What is the single biggest suggestion you would give to someone wanting to get into this career?
“Do whatever you can do to motivate yourself, not just today but tomorrow and the next day and the next day, going on forever. Stay motivated. You can put up with a lot of baloney if you’re motivated enough.”
What’s the #1 mistake people make when trying to get into this career?

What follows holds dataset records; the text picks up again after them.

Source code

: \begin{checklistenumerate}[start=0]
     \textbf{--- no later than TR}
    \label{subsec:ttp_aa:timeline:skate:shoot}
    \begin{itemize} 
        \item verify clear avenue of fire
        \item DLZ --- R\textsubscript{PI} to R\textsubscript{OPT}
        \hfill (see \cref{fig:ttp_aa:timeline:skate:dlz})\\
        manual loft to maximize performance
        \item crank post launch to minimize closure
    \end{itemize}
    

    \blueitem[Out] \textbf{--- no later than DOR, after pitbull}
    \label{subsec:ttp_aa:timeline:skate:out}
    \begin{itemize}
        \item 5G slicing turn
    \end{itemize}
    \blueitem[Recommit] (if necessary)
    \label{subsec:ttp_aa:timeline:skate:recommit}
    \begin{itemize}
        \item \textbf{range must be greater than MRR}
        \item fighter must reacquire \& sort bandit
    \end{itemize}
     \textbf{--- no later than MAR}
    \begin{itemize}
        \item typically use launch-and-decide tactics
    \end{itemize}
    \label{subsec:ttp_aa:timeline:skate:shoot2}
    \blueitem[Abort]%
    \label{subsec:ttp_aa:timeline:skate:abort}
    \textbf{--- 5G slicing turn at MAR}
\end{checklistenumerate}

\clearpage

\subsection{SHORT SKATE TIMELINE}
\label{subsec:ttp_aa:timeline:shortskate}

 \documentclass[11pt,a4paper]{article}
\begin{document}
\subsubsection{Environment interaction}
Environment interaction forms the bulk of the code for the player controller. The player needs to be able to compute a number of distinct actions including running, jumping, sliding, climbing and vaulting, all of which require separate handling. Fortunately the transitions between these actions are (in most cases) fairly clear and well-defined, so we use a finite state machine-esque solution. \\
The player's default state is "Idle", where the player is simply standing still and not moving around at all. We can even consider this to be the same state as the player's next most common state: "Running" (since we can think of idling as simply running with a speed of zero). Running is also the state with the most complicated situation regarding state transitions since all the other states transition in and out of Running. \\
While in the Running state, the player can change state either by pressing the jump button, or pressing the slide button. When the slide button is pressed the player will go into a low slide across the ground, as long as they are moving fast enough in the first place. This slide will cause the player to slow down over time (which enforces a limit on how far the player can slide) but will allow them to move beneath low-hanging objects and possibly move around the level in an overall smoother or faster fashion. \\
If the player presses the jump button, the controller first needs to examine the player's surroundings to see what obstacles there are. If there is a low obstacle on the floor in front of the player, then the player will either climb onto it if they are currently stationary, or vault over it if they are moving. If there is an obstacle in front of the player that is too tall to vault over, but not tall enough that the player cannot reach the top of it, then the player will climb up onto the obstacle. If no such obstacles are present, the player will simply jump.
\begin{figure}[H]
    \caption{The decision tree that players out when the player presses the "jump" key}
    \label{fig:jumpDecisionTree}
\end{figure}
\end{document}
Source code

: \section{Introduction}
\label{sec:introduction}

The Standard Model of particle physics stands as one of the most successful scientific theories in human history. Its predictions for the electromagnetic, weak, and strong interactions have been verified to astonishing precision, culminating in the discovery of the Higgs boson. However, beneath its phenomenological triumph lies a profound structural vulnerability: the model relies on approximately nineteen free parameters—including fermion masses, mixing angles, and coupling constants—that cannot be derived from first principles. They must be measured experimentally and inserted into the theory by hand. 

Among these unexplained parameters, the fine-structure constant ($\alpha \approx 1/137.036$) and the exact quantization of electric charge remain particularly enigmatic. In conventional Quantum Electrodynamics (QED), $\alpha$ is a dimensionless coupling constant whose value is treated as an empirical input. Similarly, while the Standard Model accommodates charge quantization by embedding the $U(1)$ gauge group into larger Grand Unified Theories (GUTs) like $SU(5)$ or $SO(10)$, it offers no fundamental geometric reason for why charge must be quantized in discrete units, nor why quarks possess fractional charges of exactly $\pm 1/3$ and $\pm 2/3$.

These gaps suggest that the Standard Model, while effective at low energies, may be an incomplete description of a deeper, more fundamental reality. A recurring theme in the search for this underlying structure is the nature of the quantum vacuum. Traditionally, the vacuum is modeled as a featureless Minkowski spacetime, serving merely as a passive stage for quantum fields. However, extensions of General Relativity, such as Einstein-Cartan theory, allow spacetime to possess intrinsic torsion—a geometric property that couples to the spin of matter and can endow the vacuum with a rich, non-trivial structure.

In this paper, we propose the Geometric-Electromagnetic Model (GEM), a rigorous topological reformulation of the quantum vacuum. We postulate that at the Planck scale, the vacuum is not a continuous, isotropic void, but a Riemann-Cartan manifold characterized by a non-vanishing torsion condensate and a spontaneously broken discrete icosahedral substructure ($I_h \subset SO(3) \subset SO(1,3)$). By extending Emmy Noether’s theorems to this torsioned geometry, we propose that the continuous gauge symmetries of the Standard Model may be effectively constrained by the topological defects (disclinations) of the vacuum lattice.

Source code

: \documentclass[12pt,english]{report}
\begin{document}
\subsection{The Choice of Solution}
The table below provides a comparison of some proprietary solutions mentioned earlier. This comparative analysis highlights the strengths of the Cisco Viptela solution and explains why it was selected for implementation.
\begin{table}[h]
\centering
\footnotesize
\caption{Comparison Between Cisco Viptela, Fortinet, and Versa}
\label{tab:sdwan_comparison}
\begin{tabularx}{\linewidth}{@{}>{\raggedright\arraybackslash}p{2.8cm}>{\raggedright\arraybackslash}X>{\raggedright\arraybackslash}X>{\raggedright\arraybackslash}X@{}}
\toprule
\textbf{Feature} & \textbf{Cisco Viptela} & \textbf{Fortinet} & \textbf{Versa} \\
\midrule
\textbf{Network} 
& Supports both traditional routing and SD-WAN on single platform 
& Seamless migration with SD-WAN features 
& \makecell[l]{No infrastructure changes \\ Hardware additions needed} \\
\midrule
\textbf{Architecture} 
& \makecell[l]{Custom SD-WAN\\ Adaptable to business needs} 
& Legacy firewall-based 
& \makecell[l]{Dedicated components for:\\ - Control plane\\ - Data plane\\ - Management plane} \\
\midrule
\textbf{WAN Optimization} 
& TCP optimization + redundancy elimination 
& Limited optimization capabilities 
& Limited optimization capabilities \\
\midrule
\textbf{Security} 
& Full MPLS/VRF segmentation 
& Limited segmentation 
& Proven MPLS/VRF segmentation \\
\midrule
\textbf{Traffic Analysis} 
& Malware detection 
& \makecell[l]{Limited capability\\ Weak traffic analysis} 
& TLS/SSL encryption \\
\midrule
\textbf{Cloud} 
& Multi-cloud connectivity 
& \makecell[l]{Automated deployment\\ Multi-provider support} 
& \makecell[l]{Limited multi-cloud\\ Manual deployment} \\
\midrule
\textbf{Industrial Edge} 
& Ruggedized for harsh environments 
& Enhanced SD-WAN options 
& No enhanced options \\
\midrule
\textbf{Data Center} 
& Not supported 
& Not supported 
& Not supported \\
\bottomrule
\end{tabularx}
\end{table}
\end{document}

“One of the biggest things they do not take into account is how much it costs to travel. That’s a major expense. I mean, a hotel is going to be $79-$129. With gas right now, it costs me about $35 to fill up and I fill up about three times a week.
“Then you’ve got to consider food, insurance on your vehicle, and what-have-you. You’re looking at about $150 a day to be on the road. If you have a sales job and they’re paying you a 7% commission and you’re spending $150 a day to be on the road, you have to be able to sell about $2,200 a day in sales just to get that $150 back.”
What is the question people should ask about this career but rarely do?
“If I had it to do over again, would I?
“The answer is yes, although it’s a lot different now than when I first started. When I started there were no cell phones. I spent more time in the phone booth than Superman did. Of course, it was 1972 dollars, but I was paying $8 for a motel and traveling for $100 a week and now it’s $150 a day. Other than that, you have to operate differently.
“Back in those days, we didn’t have the internet to be concerned about. That’s a big factor in this industry, to the detriment of many brick and mortar businesses and not just in our industry, but in every industry. You have to learn how to get the maximum advantage out of everything you do.”
If you could describe in one word what makes you successful, what would it be?
“I’m going to cheat a little bit and give you two words instead of one: faith and tenacity. Without either you’re not going to go very far.”
Ed Rider served in the army before joining the Southland Musical Merchandise Corporation in 1972 as a Sales Trainee and eventually going on to form United Sales Associates with colleague Wendel Hartman.
Over the course of his thirty plus years in the business, he has received more than fifty sales awards, including several lifetime achievement awards. USA Reps’ territory covers thirteen states.